In her memo, Mayer wrote that “Speed and quality are often sacrificed when we work from home.”

To which I would ask, “Show me the money.”

I’ve spent the better part of the last two decades working at IBM, and I would say that my career has been about evenly split: Half in an office, half working from home.

Upon reflection, I’m not sure I could say there was more productivity or innovation that could be attributed to working from one location or another.

While I’m not discounting the serendipitous opportunities for mixing it up that can come through working in a physical office with colleagues, I can attest as well that it can have the opposite effect — too many interruptions, too many meetings, too much lost productivity.

For me, work is a state of mind and being, not a location. It’s something that I do, not a place that I go.

The technologies that IBM and others have built have eliminated the perceived need for constant physical proximity.  Using IBM Notes, Sametime, and Connections our world is one big virtual office, with more than enough software capability to bind us together in a seamless fabric, one that increasingly transcends both space and time.

And perhaps that’s another key difference.
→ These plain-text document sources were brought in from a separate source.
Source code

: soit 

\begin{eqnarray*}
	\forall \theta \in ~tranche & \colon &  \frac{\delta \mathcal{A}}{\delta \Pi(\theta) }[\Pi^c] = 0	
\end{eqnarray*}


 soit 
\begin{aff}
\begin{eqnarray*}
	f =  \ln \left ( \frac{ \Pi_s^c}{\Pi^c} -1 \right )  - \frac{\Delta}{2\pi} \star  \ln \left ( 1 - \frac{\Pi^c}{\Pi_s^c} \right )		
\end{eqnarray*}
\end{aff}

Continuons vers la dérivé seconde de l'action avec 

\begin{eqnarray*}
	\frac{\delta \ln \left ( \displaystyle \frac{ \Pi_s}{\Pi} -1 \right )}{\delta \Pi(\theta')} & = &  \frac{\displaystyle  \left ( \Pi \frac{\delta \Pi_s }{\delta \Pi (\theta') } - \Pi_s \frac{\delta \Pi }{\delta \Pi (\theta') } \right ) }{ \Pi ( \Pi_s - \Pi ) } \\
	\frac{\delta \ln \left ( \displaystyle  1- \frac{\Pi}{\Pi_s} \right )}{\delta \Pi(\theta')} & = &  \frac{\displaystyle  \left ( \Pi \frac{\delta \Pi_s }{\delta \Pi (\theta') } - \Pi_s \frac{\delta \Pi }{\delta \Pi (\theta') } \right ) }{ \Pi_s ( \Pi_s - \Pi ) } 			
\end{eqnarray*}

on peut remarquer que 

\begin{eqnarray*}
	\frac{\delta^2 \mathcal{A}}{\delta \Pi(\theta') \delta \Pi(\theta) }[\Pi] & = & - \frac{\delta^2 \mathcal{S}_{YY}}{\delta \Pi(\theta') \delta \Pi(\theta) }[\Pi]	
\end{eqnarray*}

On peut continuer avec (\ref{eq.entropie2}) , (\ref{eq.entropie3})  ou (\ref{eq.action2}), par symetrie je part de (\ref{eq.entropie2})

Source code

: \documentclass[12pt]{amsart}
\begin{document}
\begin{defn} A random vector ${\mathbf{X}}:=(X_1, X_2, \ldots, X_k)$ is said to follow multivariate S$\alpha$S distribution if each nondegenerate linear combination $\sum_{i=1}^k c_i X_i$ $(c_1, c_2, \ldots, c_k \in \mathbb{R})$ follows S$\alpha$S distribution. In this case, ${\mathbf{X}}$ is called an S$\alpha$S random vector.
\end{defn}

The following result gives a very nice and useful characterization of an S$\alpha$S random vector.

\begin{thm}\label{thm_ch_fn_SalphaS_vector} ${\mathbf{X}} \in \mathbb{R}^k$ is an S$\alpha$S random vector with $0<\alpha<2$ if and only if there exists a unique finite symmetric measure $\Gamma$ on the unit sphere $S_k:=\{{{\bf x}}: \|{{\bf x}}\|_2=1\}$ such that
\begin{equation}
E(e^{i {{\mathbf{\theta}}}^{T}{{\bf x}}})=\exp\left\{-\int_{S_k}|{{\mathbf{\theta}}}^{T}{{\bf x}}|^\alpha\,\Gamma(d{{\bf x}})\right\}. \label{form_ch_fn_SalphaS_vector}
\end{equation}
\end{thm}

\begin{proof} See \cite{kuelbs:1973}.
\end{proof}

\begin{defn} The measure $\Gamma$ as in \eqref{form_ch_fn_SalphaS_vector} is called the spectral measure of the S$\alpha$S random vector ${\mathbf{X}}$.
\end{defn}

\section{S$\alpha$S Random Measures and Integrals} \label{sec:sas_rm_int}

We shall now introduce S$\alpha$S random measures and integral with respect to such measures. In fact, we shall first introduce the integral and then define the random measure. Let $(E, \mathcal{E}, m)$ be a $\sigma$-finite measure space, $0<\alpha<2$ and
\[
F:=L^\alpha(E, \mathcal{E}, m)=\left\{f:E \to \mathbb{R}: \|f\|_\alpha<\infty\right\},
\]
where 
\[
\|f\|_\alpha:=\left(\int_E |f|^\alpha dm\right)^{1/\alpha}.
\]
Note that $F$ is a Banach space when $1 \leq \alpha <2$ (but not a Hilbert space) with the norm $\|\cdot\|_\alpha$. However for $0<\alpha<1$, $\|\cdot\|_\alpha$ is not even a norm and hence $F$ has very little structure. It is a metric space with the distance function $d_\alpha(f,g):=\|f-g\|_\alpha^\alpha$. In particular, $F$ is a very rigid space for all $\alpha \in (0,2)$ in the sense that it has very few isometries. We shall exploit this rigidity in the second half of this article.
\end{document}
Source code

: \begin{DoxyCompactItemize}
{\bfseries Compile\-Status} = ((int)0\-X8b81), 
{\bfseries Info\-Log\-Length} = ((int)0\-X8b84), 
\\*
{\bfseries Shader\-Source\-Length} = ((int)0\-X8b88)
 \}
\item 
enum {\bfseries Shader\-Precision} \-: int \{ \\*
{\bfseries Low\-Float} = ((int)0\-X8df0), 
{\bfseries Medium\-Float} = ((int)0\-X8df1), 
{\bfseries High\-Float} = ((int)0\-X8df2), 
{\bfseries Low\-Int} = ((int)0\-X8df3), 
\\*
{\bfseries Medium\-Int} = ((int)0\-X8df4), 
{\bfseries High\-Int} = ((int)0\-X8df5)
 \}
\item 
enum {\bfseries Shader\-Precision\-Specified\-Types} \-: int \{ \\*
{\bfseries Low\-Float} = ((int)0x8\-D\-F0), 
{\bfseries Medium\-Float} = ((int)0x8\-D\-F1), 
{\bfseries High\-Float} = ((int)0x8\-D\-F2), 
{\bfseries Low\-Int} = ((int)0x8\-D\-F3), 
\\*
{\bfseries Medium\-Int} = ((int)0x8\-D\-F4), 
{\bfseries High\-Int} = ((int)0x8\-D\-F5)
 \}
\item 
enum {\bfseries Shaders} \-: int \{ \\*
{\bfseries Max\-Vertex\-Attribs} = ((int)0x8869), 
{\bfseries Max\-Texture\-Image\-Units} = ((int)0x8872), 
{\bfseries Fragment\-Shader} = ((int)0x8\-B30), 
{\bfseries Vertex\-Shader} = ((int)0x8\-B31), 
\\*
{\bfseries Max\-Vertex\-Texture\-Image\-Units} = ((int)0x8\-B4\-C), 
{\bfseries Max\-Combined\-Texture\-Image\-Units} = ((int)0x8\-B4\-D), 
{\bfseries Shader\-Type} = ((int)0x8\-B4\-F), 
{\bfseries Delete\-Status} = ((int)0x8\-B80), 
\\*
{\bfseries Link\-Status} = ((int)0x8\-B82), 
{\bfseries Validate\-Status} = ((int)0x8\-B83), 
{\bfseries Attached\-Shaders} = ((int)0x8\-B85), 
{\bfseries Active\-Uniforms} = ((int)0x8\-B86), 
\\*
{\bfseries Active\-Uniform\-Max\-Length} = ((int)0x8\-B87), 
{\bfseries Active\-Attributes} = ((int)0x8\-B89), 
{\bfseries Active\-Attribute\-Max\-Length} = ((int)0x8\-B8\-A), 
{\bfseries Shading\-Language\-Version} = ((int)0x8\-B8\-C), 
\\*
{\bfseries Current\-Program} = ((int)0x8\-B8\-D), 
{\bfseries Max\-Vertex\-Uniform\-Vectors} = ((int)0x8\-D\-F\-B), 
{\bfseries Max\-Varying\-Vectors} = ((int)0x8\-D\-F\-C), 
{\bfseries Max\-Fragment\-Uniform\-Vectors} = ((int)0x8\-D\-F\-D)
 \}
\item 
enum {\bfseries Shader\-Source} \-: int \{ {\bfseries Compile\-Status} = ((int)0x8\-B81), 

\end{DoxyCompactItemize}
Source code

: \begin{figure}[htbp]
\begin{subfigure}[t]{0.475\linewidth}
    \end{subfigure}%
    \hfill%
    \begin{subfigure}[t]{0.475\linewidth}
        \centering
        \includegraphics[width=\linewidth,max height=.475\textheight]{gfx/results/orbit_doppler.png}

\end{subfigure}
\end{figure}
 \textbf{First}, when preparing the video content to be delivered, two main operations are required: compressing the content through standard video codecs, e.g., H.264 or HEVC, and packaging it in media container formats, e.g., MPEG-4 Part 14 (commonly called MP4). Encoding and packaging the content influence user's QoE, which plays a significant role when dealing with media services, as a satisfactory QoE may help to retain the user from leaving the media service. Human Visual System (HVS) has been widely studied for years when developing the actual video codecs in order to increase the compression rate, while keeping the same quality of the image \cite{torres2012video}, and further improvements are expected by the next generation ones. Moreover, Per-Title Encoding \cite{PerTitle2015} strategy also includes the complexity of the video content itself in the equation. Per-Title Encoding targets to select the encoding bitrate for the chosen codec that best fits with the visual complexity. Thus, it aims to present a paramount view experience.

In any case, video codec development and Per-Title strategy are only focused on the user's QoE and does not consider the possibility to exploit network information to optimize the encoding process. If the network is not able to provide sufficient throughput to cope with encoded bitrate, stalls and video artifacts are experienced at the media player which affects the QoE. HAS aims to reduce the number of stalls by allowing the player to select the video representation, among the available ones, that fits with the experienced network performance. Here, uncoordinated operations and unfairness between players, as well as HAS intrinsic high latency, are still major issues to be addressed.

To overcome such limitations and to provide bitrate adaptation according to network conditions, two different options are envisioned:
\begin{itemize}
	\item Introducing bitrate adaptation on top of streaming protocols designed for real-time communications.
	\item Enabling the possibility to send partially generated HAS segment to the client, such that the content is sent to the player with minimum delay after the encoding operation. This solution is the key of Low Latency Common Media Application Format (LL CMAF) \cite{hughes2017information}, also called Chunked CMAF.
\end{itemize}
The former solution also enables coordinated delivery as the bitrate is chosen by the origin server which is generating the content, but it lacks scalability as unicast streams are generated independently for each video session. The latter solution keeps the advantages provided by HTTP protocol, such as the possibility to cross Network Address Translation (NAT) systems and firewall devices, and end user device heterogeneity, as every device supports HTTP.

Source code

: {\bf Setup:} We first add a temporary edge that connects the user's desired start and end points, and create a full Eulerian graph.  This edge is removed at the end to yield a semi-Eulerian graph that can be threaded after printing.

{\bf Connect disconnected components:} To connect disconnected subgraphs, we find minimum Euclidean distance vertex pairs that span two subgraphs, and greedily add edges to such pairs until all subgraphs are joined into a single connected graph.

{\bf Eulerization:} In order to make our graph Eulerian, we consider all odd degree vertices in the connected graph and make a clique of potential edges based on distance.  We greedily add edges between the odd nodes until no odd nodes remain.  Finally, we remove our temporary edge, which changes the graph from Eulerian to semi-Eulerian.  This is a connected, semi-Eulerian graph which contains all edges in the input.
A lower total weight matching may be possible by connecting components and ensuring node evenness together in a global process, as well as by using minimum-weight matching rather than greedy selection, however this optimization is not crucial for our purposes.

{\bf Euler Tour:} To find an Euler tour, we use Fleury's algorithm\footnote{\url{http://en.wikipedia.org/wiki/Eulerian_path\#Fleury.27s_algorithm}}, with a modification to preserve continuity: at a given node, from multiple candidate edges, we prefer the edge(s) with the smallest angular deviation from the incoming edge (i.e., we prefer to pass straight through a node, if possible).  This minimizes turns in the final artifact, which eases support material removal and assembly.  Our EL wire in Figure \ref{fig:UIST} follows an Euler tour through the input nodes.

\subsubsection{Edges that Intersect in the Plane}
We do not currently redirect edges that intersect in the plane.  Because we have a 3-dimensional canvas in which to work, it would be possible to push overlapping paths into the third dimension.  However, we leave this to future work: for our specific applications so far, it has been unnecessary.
In a global company like IBM, we typically work daily with people from around the world.  But I can’t wake up Monday morning and decide I need to drop by the office in Bangalore. That’s typically a 20+ hour journey from Texas, and as far as commutes go, that would probably be on the outer boundaries of long commutes!

But I can virtually stop by Bangalore daily, chatting with colleagues via instant messaging, or at minimum exchanging emails or posts in our internal IBM Connections platform.

The Wall Street Journal’s AllThingsD columnist Kara Swisher writes on this topic this morning, with the headline “Despite Yahoo Ban, Most Tech Companies Support Work-From-Home for Employees.”

She calls out IBM in particular, citing that “IBM was one of the first global companies to pioneer programs to reduce employee commuting. It has sustained these programs for nearly two decades. Two key aspects are its (a) work-at-home program and (b) mobile employees program. Today, more than 128,000 (29 percent) of employees globally participate in one of these programs. In 2011, in just the U.S. alone, IBM’s work-at-home program conserved approximately 6.4 million gallons of fuel and avoided more than 50,000 metric tons of CO2 emissions.”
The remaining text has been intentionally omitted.